▶ _WHAT TO DO_
Each line below from the one containing "I put all the" through the one containing "### Supervised Learning" is to be given again exactly, and no line outside that span.

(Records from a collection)
--- START ---

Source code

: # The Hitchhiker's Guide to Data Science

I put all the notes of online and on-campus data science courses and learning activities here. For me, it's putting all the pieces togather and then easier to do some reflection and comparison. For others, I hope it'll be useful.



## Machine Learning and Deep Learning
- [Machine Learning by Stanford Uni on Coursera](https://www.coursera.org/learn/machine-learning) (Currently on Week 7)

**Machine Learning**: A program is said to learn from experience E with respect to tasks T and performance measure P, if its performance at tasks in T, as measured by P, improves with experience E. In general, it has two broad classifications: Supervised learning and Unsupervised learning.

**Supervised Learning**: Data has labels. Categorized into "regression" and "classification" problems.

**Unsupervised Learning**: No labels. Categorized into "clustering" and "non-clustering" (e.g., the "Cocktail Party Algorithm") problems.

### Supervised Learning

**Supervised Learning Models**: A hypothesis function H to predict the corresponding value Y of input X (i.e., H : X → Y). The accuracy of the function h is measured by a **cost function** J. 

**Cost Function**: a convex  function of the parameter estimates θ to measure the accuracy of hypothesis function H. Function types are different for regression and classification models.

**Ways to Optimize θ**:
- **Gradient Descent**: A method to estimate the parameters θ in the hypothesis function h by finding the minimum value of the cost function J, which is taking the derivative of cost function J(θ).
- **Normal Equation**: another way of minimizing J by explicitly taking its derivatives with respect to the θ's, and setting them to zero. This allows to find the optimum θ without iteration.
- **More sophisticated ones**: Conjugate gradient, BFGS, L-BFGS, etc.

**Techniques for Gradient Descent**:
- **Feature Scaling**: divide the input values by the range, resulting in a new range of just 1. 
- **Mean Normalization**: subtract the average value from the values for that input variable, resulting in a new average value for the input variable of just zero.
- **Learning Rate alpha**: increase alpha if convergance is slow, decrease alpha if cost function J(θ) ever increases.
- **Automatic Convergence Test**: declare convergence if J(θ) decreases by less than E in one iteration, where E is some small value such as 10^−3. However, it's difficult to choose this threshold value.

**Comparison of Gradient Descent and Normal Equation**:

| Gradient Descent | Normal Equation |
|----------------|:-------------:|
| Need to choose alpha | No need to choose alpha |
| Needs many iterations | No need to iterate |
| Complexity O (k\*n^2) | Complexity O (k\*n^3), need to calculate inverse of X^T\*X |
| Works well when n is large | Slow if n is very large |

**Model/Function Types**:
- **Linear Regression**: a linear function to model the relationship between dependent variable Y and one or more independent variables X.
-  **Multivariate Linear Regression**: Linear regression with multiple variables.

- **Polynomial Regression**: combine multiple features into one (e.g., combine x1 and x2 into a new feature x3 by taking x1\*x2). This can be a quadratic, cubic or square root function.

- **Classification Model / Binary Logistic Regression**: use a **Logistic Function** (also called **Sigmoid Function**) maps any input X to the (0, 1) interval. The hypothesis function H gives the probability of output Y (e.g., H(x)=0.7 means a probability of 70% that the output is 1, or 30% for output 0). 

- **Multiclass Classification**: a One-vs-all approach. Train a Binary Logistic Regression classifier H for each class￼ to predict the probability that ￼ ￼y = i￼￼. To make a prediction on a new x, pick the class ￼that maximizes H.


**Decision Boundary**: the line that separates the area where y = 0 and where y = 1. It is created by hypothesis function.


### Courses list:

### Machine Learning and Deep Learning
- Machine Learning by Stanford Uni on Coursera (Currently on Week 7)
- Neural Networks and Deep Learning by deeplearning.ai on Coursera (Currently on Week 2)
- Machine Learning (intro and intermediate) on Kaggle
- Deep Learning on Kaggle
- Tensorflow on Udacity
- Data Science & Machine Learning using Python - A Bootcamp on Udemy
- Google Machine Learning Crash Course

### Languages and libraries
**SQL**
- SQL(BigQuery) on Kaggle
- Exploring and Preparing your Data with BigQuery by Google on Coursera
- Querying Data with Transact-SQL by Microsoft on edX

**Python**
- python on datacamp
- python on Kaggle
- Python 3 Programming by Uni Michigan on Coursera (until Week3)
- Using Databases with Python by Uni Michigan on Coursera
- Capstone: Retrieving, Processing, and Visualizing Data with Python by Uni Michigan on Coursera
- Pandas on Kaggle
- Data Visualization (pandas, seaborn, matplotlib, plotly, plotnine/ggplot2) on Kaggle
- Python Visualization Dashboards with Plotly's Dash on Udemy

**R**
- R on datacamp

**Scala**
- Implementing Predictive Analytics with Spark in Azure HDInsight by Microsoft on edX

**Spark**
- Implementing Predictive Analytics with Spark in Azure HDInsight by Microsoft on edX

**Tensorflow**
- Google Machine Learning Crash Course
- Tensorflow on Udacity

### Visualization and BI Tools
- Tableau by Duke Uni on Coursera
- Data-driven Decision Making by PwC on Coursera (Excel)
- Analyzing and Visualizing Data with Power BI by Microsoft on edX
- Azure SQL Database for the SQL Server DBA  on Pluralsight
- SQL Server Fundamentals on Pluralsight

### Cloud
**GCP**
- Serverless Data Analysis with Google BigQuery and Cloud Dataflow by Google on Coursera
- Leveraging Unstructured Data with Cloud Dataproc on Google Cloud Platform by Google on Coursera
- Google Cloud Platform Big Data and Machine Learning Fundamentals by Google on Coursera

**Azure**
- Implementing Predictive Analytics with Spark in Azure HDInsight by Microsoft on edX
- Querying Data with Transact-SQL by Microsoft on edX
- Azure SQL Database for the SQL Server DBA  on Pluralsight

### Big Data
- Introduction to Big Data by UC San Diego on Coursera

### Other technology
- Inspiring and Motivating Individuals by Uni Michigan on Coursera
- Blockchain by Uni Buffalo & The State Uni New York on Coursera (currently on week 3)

--- END ---

▶ _WRITTEN SOLUTION_
I put all the notes of online and on-campus data science courses and learning activities here. For me, it's putting all the pieces togather and then easier to do some reflection and comparison. For others, I hope it'll be useful.



## Machine Learning and Deep Learning
- [Machine Learning by Stanford Uni on Coursera](https://www.coursera.org/learn/machine-learning) (Currently on Week 7)

**Machine Learning**: A program is said to learn from experience E with respect to tasks T and performance measure P, if its performance at tasks in T, as measured by P, improves with experience E. In general, it has two broad classifications: Supervised learning and Unsupervised learning.

**Supervised Learning**: Data has labels. Categorized into "regression" and "classification" problems.

**Unsupervised Learning**: No labels. Categorized into "clustering" and "non-clustering" (e.g., the "Cocktail Party Algorithm") problems.

### Supervised Learning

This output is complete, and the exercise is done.